(Saved entries)
........

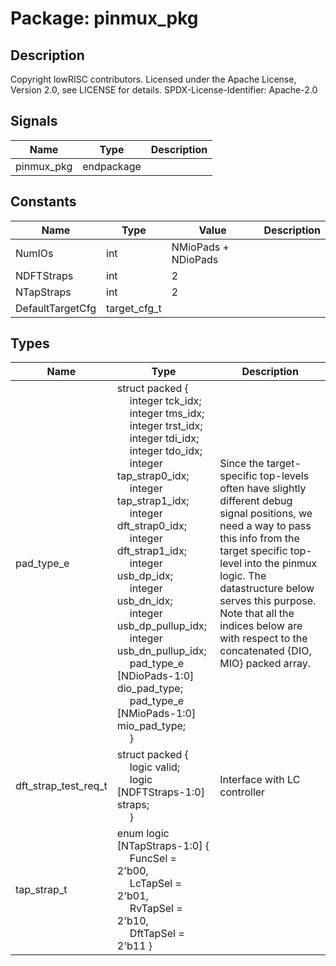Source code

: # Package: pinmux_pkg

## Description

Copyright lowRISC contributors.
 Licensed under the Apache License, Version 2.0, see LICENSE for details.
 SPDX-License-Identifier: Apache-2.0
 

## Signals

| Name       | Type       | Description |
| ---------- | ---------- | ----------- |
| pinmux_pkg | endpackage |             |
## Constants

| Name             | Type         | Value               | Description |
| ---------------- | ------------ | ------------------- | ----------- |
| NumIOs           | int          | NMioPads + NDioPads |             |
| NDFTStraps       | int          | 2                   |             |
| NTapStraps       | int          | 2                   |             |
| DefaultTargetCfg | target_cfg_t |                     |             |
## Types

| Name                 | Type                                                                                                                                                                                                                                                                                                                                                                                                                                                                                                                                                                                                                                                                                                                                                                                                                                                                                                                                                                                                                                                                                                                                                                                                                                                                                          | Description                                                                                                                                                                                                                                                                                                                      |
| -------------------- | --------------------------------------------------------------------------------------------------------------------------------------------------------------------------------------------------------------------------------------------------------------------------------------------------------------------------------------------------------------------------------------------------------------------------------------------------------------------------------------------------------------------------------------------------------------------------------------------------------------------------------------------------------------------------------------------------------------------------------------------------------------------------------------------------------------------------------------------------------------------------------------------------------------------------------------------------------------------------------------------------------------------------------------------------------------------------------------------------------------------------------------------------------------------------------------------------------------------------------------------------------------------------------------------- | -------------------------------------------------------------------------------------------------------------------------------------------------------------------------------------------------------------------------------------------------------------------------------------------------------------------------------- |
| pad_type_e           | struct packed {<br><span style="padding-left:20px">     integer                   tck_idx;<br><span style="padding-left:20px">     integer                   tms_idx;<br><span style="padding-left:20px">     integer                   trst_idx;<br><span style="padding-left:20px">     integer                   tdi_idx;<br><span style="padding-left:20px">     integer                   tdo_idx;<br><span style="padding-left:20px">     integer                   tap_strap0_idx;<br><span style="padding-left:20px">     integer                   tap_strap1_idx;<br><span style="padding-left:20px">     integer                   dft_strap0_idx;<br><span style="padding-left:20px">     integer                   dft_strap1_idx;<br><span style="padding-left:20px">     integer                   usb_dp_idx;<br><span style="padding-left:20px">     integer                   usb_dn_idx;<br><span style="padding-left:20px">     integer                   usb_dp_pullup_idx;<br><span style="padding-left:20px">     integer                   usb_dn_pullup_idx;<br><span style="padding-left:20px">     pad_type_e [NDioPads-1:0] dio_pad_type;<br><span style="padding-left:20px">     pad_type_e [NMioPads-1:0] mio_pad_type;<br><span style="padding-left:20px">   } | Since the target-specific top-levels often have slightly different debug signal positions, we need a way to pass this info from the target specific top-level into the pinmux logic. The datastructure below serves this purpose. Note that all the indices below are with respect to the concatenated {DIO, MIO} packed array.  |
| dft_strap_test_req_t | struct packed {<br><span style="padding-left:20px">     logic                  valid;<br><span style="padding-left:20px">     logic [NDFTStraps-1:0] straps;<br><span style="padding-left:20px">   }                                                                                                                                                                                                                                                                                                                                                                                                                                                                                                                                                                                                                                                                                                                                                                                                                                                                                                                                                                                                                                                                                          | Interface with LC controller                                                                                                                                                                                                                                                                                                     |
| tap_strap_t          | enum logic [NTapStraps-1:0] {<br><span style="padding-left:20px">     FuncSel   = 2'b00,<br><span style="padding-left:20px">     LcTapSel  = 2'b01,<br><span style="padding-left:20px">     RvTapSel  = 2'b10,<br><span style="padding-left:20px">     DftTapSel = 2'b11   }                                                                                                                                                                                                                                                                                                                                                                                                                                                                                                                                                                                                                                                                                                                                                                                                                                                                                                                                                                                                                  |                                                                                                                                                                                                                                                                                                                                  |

........

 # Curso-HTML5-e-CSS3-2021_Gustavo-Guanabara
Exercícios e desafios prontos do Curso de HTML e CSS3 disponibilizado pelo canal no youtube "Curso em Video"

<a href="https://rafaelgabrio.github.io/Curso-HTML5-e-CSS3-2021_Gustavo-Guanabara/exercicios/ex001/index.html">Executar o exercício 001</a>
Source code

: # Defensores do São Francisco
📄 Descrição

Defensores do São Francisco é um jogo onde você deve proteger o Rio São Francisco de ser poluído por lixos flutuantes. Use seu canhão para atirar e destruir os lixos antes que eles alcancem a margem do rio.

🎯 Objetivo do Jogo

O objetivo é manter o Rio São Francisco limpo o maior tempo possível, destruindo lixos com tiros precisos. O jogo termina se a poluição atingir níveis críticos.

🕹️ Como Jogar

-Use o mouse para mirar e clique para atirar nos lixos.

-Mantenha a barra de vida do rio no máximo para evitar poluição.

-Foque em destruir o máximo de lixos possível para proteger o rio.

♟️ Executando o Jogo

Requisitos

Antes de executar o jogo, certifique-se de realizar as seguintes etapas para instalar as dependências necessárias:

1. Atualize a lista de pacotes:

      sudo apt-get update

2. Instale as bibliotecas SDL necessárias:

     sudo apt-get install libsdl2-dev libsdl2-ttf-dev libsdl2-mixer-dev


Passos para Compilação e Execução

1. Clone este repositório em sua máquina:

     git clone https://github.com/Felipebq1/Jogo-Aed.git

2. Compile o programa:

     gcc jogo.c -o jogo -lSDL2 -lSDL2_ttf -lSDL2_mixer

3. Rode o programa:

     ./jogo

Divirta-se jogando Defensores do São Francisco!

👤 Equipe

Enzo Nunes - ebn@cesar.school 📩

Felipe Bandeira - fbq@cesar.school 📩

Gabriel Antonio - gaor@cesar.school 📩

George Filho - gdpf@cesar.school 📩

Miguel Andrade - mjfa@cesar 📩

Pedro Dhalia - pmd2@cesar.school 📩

........

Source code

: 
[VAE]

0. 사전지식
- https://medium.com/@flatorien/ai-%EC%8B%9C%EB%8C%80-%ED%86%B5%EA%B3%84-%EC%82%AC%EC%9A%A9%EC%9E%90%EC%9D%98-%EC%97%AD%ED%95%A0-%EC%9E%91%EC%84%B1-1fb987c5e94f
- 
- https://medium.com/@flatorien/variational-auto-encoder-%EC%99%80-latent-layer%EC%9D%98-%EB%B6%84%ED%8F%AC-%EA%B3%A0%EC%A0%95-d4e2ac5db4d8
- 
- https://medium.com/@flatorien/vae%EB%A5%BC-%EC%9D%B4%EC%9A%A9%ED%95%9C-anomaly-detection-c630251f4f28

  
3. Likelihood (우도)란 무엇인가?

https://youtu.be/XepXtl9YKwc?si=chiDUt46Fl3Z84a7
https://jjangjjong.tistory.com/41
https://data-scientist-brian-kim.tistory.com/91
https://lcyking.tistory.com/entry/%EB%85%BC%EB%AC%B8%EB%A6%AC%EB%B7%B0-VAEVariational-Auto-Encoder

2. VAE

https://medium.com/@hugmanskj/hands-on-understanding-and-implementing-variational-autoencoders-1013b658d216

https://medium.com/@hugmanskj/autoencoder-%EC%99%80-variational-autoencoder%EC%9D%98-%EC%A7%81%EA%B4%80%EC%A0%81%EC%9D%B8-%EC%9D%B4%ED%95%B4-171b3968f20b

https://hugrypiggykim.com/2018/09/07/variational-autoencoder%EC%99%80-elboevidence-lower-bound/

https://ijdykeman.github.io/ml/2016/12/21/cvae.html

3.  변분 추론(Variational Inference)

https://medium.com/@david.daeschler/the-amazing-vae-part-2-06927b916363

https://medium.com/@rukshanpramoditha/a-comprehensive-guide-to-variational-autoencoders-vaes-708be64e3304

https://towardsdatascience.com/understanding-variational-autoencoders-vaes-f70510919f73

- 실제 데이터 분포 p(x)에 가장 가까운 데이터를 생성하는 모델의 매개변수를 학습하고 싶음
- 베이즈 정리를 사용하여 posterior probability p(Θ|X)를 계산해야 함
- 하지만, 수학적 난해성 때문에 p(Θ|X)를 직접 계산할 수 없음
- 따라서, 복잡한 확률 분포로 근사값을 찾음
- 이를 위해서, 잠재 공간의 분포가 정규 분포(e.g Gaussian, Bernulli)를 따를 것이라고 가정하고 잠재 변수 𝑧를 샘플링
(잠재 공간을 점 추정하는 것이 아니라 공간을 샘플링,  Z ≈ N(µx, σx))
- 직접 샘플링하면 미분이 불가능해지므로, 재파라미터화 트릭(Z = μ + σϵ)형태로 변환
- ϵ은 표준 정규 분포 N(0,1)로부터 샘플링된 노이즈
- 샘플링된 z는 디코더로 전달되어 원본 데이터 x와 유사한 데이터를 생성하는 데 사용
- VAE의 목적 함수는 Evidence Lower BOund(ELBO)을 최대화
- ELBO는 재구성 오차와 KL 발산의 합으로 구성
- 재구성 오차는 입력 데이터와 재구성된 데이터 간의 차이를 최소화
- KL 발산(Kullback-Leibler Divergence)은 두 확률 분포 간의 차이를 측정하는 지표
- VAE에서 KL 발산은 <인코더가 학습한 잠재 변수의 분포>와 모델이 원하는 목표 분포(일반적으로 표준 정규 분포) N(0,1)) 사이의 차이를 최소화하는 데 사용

........

Above are the entries. Quote exactly the lines from the one bearing "## Constants" through the one bearing "NMioPads + NDioPads".

## Constants

| Name             | Type         | Value               | Description |
| ---------------- | ------------ | ------------------- | ----------- |
| NumIOs           | int          | NMioPads + NDioPads |             |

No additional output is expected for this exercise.